Payment Facilitator and Acquirer: “Beginning of a Beautiful Friendship”
Payment facilitator model emerged around 2010. During the decade that followed it triggered powerful changes within merchant services landscape. One of the effects we can see is rapid replacement of independent sales organizations by PayFacs, because payment facilitation services range far beyond ordinary ISO’s functions. Statistics, gathered by Statista company, indicated that during the 2016-2017 period PayFac-generated revenues doubled (jumping from $200 to $400 million). Before economic recession 2020, forecasted value of PayFac revenues for 2021 amounted to $4.4 billion. Despite (or as a result of) the impact of coronavirus on economy, many businesses might decide to go online and focus on electronic payments, boosting the demand for PayFac services. So, some payment facilitators might retain their revenues or even profit.
Payment Facilitator and Acquirer: Symbiotic Use Case
Many analysts try to apply Darwin-style theories to explain the success of PayFac model. So, which particular pattern would provide the best description of payment facilitator behavior and relations with other entities (especially, acquiring banks)? Would it be some “predator-prey” model or rather some fitness function? What we know for sure is that some companies seem to be “the fittest” ones when it comes to the implementation of the PayFac model. These are companies with established customer bases, that they already control to a certain extent. Examples include independent software vendors, software-as-services providers (SaaS), venture capital firms, franchise owners, and others.

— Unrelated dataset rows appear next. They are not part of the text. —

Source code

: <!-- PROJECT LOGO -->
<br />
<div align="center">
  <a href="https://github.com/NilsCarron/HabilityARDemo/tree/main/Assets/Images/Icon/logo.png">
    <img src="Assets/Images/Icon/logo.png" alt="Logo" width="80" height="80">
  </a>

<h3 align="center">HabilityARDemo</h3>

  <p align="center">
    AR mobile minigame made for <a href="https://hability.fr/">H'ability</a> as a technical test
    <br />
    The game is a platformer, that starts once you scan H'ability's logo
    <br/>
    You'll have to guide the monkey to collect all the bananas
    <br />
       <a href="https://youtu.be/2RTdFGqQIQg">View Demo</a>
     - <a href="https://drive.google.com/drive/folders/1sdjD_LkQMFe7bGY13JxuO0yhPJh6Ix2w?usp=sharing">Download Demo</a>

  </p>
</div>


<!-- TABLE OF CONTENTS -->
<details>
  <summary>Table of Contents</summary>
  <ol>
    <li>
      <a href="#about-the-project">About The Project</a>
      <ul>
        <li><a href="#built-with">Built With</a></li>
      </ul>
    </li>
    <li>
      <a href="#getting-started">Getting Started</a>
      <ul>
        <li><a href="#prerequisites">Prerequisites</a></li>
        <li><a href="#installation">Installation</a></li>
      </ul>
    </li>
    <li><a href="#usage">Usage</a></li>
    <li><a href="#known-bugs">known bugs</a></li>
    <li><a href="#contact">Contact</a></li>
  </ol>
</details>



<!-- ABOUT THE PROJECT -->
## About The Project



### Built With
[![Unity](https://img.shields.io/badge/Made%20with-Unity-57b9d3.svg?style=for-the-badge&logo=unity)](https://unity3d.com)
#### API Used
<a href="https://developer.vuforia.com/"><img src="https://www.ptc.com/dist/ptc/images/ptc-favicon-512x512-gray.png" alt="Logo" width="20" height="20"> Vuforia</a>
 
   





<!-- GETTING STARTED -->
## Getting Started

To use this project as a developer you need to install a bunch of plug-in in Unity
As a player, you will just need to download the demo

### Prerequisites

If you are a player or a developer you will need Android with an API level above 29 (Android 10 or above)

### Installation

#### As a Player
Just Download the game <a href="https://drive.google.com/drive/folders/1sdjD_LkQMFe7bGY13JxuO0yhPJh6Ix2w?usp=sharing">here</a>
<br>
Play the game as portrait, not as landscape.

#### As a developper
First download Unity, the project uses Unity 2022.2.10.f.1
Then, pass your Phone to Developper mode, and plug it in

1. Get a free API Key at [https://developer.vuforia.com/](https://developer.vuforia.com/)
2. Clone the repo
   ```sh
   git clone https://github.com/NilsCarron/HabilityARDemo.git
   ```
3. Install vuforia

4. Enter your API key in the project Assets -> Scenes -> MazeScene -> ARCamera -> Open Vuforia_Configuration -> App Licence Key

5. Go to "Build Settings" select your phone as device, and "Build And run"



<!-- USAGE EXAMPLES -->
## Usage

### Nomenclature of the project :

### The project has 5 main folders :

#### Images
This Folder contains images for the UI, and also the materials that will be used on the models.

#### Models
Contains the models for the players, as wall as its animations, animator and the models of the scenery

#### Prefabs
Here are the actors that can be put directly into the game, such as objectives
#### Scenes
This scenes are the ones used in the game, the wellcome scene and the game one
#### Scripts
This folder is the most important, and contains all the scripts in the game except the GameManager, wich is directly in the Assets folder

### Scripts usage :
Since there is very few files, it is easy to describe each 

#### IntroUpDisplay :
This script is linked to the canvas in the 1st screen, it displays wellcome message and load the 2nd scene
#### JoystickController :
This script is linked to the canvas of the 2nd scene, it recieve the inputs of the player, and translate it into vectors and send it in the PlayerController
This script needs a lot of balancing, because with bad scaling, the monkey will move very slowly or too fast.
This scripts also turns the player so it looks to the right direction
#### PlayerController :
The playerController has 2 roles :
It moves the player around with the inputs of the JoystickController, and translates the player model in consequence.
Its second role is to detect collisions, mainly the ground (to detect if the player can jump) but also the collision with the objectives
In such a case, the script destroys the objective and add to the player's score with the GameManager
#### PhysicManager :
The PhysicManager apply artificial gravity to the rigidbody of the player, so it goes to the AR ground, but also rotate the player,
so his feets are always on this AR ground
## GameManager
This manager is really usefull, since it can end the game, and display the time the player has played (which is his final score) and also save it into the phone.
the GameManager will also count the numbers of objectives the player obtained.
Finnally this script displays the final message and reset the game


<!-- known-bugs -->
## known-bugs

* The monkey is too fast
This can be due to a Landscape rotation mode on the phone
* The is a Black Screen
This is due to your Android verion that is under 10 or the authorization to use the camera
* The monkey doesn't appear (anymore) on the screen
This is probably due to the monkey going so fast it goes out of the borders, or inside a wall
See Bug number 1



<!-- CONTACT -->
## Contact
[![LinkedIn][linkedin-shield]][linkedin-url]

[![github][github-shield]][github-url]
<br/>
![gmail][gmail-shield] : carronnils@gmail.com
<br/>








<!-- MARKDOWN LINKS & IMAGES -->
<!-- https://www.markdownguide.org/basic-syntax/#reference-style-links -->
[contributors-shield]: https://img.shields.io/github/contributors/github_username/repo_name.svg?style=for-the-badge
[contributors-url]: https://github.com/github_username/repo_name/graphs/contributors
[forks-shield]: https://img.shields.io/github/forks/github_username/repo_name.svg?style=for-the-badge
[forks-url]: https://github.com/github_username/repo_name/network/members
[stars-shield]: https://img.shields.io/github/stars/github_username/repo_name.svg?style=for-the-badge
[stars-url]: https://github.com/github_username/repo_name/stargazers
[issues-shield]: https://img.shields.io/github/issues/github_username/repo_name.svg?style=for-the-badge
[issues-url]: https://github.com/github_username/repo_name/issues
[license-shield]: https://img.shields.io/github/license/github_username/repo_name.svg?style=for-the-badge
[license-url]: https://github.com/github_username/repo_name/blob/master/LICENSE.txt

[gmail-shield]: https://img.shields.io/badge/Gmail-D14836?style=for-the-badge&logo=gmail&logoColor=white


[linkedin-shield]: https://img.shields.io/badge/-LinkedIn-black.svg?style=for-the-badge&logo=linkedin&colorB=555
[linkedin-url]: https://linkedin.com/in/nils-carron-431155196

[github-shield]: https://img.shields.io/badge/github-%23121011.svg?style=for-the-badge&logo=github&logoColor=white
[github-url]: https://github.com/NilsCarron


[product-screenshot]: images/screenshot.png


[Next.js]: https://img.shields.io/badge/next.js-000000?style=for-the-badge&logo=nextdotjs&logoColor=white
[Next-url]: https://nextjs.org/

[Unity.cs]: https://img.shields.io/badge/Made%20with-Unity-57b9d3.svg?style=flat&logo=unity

In some modern studies, a payment facilitator is, indeed, described as a predator, grabbing profits from under the respective acquiring bank (or other intermediaries). However, in reality, merchant acquirer and payment facilitator are partners rather than adversaries. They do not compete for merchant services fees but share them based on performed functions and responsibilities. It is a mutually beneficial, or symbiotic, partnership. First, PayFacs simplify the process of merchant underwriting and onboarding. So, merchants underwritten by a PayFac can start processing within hours from the moment of applying for an account. Second, acquirers are relieved from merchant lifecycle-related functions, as PayFacs perform these functions in their place. Third, payment facilitators get their justly-earned reward, which is much higher than the commission, received by an average ISO.
So, when payment facilitator concept emerged it was “the beginning of a beautiful friendship” (similar to the one mentioned in “Casablanca”), and not of some bloody feud.
As more and more companies are incorporating payment experience into their core products, in the years to come we might expect even more efficient service provision models to appear.